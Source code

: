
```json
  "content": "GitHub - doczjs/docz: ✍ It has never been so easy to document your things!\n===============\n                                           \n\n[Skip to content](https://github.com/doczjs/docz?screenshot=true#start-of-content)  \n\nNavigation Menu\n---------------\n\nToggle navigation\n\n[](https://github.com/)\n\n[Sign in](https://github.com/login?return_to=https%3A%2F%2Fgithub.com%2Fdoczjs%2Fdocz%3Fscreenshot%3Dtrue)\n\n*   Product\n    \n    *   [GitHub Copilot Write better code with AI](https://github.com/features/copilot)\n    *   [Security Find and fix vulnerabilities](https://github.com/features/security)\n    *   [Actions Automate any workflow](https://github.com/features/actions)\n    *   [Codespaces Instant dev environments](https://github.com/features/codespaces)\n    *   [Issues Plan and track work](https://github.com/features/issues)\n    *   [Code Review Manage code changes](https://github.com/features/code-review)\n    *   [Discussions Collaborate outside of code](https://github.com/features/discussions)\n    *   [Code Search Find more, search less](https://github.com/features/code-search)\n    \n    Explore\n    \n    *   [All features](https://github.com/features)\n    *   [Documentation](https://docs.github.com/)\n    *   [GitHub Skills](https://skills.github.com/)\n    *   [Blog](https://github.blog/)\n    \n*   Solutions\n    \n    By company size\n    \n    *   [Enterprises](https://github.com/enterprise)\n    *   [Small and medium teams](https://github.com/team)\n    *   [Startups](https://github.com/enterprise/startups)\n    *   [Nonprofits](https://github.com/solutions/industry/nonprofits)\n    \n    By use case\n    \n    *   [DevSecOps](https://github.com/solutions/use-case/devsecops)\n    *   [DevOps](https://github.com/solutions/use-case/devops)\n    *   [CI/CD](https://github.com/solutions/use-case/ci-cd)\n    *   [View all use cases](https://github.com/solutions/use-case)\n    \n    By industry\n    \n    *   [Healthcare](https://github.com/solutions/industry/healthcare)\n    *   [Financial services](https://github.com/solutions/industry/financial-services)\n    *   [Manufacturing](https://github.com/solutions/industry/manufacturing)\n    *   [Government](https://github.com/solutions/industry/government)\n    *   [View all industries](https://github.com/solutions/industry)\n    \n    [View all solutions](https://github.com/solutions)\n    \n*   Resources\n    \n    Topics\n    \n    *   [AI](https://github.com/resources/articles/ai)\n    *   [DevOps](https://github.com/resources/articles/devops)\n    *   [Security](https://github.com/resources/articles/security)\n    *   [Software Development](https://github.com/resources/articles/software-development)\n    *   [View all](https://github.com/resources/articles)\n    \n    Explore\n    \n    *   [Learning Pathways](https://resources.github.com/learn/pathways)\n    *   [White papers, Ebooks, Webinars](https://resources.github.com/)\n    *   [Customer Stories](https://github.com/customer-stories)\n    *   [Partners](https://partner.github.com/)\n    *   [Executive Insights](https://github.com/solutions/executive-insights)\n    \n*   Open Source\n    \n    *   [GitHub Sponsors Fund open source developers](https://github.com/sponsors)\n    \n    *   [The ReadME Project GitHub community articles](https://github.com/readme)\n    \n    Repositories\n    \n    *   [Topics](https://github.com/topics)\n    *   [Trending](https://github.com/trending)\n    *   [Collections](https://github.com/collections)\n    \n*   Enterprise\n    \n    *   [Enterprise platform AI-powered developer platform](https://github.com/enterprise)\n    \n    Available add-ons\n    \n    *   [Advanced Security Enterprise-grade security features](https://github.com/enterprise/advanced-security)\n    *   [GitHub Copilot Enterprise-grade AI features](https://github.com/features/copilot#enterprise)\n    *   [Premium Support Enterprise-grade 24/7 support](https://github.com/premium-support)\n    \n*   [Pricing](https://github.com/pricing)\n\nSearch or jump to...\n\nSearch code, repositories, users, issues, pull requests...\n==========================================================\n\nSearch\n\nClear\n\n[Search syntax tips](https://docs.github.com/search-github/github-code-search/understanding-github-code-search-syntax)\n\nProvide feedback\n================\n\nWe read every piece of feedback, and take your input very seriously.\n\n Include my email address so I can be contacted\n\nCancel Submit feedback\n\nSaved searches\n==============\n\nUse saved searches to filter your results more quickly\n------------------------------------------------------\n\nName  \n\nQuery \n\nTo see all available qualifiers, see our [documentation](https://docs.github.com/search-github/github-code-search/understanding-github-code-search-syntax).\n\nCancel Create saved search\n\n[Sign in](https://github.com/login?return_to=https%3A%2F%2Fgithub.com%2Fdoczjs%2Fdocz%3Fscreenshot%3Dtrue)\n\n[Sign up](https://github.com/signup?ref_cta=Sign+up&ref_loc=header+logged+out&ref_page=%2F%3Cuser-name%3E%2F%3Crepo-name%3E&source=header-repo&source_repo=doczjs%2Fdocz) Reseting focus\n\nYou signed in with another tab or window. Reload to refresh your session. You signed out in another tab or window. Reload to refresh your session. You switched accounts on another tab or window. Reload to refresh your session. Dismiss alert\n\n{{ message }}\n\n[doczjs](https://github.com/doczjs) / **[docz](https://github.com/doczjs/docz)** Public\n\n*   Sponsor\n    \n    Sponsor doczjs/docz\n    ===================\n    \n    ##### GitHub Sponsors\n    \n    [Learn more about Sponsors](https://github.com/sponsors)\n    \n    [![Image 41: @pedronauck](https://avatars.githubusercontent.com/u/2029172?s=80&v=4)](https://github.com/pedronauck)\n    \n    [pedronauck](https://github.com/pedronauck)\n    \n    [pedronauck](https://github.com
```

§ §

In full and without edits, repeat the listing above.

▶ **Task response**
Source code

:
```json
  "content": "GitHub - doczjs/docz: ✍ It has never been so easy to document your things!\n===============\n                                           \n\n[Skip to content](https://github.com/doczjs/docz?screenshot=true#start-of-content)  \n\nNavigation Menu\n---------------\n\nToggle navigation\n\n[](https://github.com/)\n\n[Sign in](https://github.com/login?return_to=https%3A%2F%2Fgithub.com%2Fdoczjs%2Fdocz%3Fscreenshot%3Dtrue)\n\n*   Product\n    \n    *   [GitHub Copilot Write better code with AI](https://github.com/features/copilot)\n    *   [Security Find and fix vulnerabilities](https://github.com/features/security)\n    *   [Actions Automate any workflow](https://github.com/features/actions)\n    *   [Codespaces Instant dev environments](https://github.com/features/codespaces)\n    *   [Issues Plan and track work](https://github.com/features/issues)\n    *   [Code Review Manage code changes](https://github.com/features/code-review)\n    *   [Discussions Collaborate outside of code](https://github.com/features/discussions)\n    *   [Code Search Find more, search less](https://github.com/features/code-search)\n    \n    Explore\n    \n    *   [All features](https://github.com/features)\n    *   [Documentation](https://docs.github.com/)\n    *   [GitHub Skills](https://skills.github.com/)\n    *   [Blog](https://github.blog/)\n    \n*   Solutions\n    \n    By company size\n    \n    *   [Enterprises](https://github.com/enterprise)\n    *   [Small and medium teams](https://github.com/team)\n    *   [Startups](https://github.com/enterprise/startups)\n    *   [Nonprofits](https://github.com/solutions/industry/nonprofits)\n    \n    By use case\n    \n    *   [DevSecOps](https://github.com/solutions/use-case/devsecops)\n    *   [DevOps](https://github.com/solutions/use-case/devops)\n    *   [CI/CD](https://github.com/solutions/use-case/ci-cd)\n    *   [View all use cases](https://github.com/solutions/use-case)\n    \n    By industry\n    \n    *   [Healthcare](https://github.com/solutions/industry/healthcare)\n    *   [Financial services](https://github.com/solutions/industry/financial-services)\n    *   [Manufacturing](https://github.com/solutions/industry/manufacturing)\n    *   [Government](https://github.com/solutions/industry/government)\n    *   [View all industries](https://github.com/solutions/industry)\n    \n    [View all solutions](https://github.com/solutions)\n    \n*   Resources\n    \n    Topics\n    \n    *   [AI](https://github.com/resources/articles/ai)\n    *   [DevOps](https://github.com/resources/articles/devops)\n    *   [Security](https://github.com/resources/articles/security)\n    *   [Software Development](https://github.com/resources/articles/software-development)\n    *   [View all](https://github.com/resources/articles)\n    \n    Explore\n    \n    *   [Learning Pathways](https://resources.github.com/learn/pathways)\n    *   [White papers, Ebooks, Webinars](https://resources.github.com/)\n    *   [Customer Stories](https://github.com/customer-stories)\n    *   [Partners](https://partner.github.com/)\n    *   [Executive Insights](https://github.com/solutions/executive-insights)\n    \n*   Open Source\n    \n    *   [GitHub Sponsors Fund open source developers](https://github.com/sponsors)\n    \n    *   [The ReadME Project GitHub community articles](https://github.com/readme)\n    \n    Repositories\n    \n    *   [Topics](https://github.com/topics)\n    *   [Trending](https://github.com/trending)\n    *   [Collections](https://github.com/collections)\n    \n*   Enterprise\n    \n    *   [Enterprise platform AI-powered developer platform](https://github.com/enterprise)\n    \n    Available add-ons\n    \n    *   [Advanced Security Enterprise-grade security features](https://github.com/enterprise/advanced-security)\n    *   [GitHub Copilot Enterprise-grade AI features](https://github.com/features/copilot#enterprise)\n    *   [Premium Support Enterprise-grade 24/7 support](https://github.com/premium-support)\n    \n*   [Pricing](https://github.com/pricing)\n\nSearch or jump to...\n\nSearch code, repositories, users, issues, pull requests...\n==========================================================\n\nSearch\n\nClear\n\n[Search syntax tips](https://docs.github.com/search-github/github-code-search/understanding-github-code-search-syntax)\n\nProvide feedback\n================\n\nWe read every piece of feedback, and take your input very seriously.\n\n Include my email address so I can be contacted\n\nCancel Submit feedback\n\nSaved searches\n==============\n\nUse saved searches to filter your results more quickly\n------------------------------------------------------\n\nName  \n\nQuery \n\nTo see all available qualifiers, see our [documentation](https://docs.github.com/search-github/github-code-search/understanding-github-code-search-syntax).\n\nCancel Create saved search\n\n[Sign in](https://github.com/login?return_to=https%3A%2F%2Fgithub.com%2Fdoczjs%2Fdocz%3Fscreenshot%3Dtrue)\n\n[Sign up](https://github.com/signup?ref_cta=Sign+up&ref_loc=header+logged+out&ref_page=%2F%3Cuser-name%3E%2F%3Crepo-name%3E&source=header-repo&source_repo=doczjs%2Fdocz) Reseting focus\n\nYou signed in with another tab or window. Reload to refresh your session. You signed out in another tab or window. Reload to refresh your session. You switched accounts on another tab or window. Reload to refresh your session. Dismiss alert\n\n{{ message }}\n\n[doczjs](https://github.com/doczjs) / **[docz](https://github.com/doczjs/docz)** Public\n\n*   Sponsor\n    \n    Sponsor doczjs/docz\n    ===================\n    \n    ##### GitHub Sponsors\n    \n    [Learn more about Sponsors](https://github.com/sponsors)\n    \n    [![Image 41: @pedronauck](https://avatars.githubusercontent.com/u/2029172?s=80&v=4)](https://github.com/pedronauck)\n    \n    [pedronauck](https://github.com/pedronauck)\n    \n    [pedronauck](https://github.com
```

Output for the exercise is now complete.